**TASK DETAILS**. Every line below should be repeated exactly.

**DATA PROVIDED**.

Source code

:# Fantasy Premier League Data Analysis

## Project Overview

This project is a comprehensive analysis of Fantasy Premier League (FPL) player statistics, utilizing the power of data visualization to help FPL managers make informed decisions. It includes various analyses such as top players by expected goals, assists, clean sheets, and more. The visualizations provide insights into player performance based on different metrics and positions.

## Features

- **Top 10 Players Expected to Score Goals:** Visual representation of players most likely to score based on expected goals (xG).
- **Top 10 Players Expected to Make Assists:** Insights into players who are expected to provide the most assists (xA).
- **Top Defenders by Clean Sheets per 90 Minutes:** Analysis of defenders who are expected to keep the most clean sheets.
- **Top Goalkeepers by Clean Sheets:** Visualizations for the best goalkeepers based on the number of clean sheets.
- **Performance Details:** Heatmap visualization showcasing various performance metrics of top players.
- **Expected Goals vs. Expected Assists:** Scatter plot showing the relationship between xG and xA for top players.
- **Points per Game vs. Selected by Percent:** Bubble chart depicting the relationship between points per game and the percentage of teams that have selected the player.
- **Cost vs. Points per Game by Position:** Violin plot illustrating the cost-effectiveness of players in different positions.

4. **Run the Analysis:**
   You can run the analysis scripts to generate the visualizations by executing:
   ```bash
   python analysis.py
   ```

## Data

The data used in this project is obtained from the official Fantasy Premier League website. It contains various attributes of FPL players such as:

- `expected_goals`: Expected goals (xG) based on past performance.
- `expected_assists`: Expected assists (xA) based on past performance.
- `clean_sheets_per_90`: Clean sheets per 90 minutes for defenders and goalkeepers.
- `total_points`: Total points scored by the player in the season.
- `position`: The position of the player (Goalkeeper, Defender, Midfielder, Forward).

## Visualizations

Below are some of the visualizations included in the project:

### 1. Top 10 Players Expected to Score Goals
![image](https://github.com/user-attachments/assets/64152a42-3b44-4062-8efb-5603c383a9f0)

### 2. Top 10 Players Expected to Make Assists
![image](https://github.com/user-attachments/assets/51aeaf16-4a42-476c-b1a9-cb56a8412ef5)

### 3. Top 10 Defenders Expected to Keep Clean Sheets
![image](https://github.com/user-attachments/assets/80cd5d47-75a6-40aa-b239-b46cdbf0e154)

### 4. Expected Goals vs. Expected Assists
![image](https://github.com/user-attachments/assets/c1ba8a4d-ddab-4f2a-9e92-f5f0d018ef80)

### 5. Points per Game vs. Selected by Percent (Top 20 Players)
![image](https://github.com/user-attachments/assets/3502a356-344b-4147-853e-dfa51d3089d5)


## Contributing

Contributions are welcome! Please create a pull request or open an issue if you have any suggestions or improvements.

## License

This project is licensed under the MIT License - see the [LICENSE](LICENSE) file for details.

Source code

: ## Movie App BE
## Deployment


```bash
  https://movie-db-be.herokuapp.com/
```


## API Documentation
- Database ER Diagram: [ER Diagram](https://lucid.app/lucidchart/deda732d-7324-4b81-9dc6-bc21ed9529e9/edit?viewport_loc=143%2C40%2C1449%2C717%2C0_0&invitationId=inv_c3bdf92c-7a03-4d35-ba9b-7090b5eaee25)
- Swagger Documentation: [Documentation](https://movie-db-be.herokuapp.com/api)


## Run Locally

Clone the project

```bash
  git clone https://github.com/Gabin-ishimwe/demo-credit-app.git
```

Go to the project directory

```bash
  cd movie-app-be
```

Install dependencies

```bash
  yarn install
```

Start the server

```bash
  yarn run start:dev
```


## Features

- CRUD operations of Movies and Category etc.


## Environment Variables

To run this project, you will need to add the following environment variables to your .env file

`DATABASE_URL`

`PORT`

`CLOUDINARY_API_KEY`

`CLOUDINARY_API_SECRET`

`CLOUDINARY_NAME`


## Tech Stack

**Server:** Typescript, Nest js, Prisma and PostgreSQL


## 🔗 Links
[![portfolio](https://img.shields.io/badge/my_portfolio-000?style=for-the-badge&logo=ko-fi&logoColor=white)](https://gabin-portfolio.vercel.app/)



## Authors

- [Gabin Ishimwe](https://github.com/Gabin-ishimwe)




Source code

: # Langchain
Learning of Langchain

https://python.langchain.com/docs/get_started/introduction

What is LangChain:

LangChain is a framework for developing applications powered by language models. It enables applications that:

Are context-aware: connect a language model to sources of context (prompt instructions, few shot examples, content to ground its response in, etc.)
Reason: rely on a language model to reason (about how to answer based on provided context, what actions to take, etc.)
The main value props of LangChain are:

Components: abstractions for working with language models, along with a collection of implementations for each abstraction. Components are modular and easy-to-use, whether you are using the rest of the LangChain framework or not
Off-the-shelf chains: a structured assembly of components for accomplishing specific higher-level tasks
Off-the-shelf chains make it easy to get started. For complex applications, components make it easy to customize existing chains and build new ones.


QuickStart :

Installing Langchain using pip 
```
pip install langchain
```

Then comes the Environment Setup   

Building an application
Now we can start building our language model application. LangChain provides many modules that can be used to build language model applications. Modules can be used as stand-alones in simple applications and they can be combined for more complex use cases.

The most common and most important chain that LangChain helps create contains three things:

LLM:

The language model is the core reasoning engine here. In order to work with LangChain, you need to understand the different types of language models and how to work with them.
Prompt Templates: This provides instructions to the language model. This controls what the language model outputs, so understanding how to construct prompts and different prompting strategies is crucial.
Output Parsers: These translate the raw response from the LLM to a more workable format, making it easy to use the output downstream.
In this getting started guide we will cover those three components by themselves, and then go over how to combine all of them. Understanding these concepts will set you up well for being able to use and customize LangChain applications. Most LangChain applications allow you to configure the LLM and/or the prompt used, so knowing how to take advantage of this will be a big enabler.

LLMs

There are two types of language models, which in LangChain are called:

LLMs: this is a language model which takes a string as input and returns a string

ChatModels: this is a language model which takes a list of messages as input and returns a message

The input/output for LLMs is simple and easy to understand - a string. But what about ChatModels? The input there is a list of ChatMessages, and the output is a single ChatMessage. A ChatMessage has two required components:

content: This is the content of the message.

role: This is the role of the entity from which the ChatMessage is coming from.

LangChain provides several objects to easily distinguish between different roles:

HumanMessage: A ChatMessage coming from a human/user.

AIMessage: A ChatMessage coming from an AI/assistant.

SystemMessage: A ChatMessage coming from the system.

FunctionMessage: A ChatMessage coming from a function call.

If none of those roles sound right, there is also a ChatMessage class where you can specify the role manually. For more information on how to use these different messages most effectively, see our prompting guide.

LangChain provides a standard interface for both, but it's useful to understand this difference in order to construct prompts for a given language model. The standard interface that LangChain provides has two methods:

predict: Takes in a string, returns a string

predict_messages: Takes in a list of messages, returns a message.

**RESPONSE**.
Source code

:# Fantasy Premier League Data Analysis

## Project Overview

This project is a comprehensive analysis of Fantasy Premier League (FPL) player statistics, utilizing the power of data visualization to help FPL managers make informed decisions. It includes various analyses such as top players by expected goals, assists, clean sheets, and more. The visualizations provide insights into player performance based on different metrics and positions.

## Features

- **Top 10 Players Expected to Score Goals:** Visual representation of players most likely to score based on expected goals (xG).
- **Top 10 Players Expected to Make Assists:** Insights into players who are expected to provide the most assists (xA).
- **Top Defenders by Clean Sheets per 90 Minutes:** Analysis of defenders who are expected to keep the most clean sheets.
- **Top Goalkeepers by Clean Sheets:** Visualizations for the best goalkeepers based on the number of clean sheets.
- **Performance Details:** Heatmap visualization showcasing various performance metrics of top players.
- **Expected Goals vs. Expected Assists:** Scatter plot showing the relationship between xG and xA for top players.
- **Points per Game vs. Selected by Percent:** Bubble chart depicting the relationship between points per game and the percentage of teams that have selected the player.
- **Cost vs. Points per Game by Position:** Violin plot illustrating the cost-effectiveness of players in different positions.

4. **Run the Analysis:**
   You can run the analysis scripts to generate the visualizations by executing:
   ```bash
   python analysis.py
   ```

## Data

The data used in this project is obtained from the official Fantasy Premier League website. It contains various attributes of FPL players such as:

- `expected_goals`: Expected goals (xG) based on past performance.
- `expected_assists`: Expected assists (xA) based on past performance.
- `clean_sheets_per_90`: Clean sheets per 90 minutes for defenders and goalkeepers.
- `total_points`: Total points scored by the player in the season.
- `position`: The position of the player (Goalkeeper, Defender, Midfielder, Forward).

## Visualizations

Below are some of the visualizations included in the project:

### 1. Top 10 Players Expected to Score Goals
![image](https://github.com/user-attachments/assets/64152a42-3b44-4062-8efb-5603c383a9f0)

### 2. Top 10 Players Expected to Make Assists
![image](https://github.com/user-attachments/assets/51aeaf16-4a42-476c-b1a9-cb56a8412ef5)

### 3. Top 10 Defenders Expected to Keep Clean Sheets
![image](https://github.com/user-attachments/assets/80cd5d47-75a6-40aa-b239-b46cdbf0e154)

### 4. Expected Goals vs. Expected Assists
![image](https://github.com/user-attachments/assets/c1ba8a4d-ddab-4f2a-9e92-f5f0d018ef80)

### 5. Points per Game vs. Selected by Percent (Top 20 Players)
![image](https://github.com/user-attachments/assets/3502a356-344b-4147-853e-dfa51d3089d5)


## Contributing

Contributions are welcome! Please create a pull request or open an issue if you have any suggestions or improvements.

## License

This project is licensed under the MIT License - see the [LICENSE](LICENSE) file for details.

Source code

: ## Movie App BE
## Deployment


```bash
  https://movie-db-be.herokuapp.com/
```


## API Documentation
- Database ER Diagram: [ER Diagram](https://lucid.app/lucidchart/deda732d-7324-4b81-9dc6-bc21ed9529e9/edit?viewport_loc=143%2C40%2C1449%2C717%2C0_0&invitationId=inv_c3bdf92c-7a03-4d35-ba9b-7090b5eaee25)
- Swagger Documentation: [Documentation](https://movie-db-be.herokuapp.com/api)


## Run Locally

Clone the project

```bash
  git clone https://github.com/Gabin-ishimwe/demo-credit-app.git
```

Go to the project directory

```bash
  cd movie-app-be
```

Install dependencies

```bash
  yarn install
```

Start the server

```bash
  yarn run start:dev
```


## Features

- CRUD operations of Movies and Category etc.


## Environment Variables

To run this project, you will need to add the following environment variables to your .env file

`DATABASE_URL`

`PORT`

`CLOUDINARY_API_KEY`

`CLOUDINARY_API_SECRET`

`CLOUDINARY_NAME`


## Tech Stack

**Server:** Typescript, Nest js, Prisma and PostgreSQL


## 🔗 Links
[![portfolio](https://img.shields.io/badge/my_portfolio-000?style=for-the-badge&logo=ko-fi&logoColor=white)](https://gabin-portfolio.vercel.app/)



## Authors

- [Gabin Ishimwe](https://github.com/Gabin-ishimwe)




Source code

: # Langchain
Learning of Langchain

https://python.langchain.com/docs/get_started/introduction

What is LangChain:

LangChain is a framework for developing applications powered by language models. It enables applications that:

Are context-aware: connect a language model to sources of context (prompt instructions, few shot examples, content to ground its response in, etc.)
Reason: rely on a language model to reason (about how to answer based on provided context, what actions to take, etc.)
The main value props of LangChain are:

Components: abstractions for working with language models, along with a collection of implementations for each abstraction. Components are modular and easy-to-use, whether you are using the rest of the LangChain framework or not
Off-the-shelf chains: a structured assembly of components for accomplishing specific higher-level tasks
Off-the-shelf chains make it easy to get started. For complex applications, components make it easy to customize existing chains and build new ones.


QuickStart :

Installing Langchain using pip 
```
pip install langchain
```

Then comes the Environment Setup   

Building an application
Now we can start building our language model application. LangChain provides many modules that can be used to build language model applications. Modules can be used as stand-alones in simple applications and they can be combined for more complex use cases.

The most common and most important chain that LangChain helps create contains three things:

LLM:

The language model is the core reasoning engine here. In order to work with LangChain, you need to understand the different types of language models and how to work with them.
Prompt Templates: This provides instructions to the language model. This controls what the language model outputs, so understanding how to construct prompts and different prompting strategies is crucial.
Output Parsers: These translate the raw response from the LLM to a more workable format, making it easy to use the output downstream.
In this getting started guide we will cover those three components by themselves, and then go over how to combine all of them. Understanding these concepts will set you up well for being able to use and customize LangChain applications. Most LangChain applications allow you to configure the LLM and/or the prompt used, so knowing how to take advantage of this will be a big enabler.

LLMs

There are two types of language models, which in LangChain are called:

LLMs: this is a language model which takes a string as input and returns a string

ChatModels: this is a language model which takes a list of messages as input and returns a message

The input/output for LLMs is simple and easy to understand - a string. But what about ChatModels? The input there is a list of ChatMessages, and the output is a single ChatMessage. A ChatMessage has two required components:

content: This is the content of the message.

role: This is the role of the entity from which the ChatMessage is coming from.

LangChain provides several objects to easily distinguish between different roles:

HumanMessage: A ChatMessage coming from a human/user.

AIMessage: A ChatMessage coming from an AI/assistant.

SystemMessage: A ChatMessage coming from the system.

FunctionMessage: A ChatMessage coming from a function call.

If none of those roles sound right, there is also a ChatMessage class where you can specify the role manually. For more information on how to use these different messages most effectively, see our prompting guide.

LangChain provides a standard interface for both, but it's useful to understand this difference in order to construct prompts for a given language model. The standard interface that LangChain provides has two methods:

predict: Takes in a string, returns a string

predict_messages: Takes in a list of messages, returns a message.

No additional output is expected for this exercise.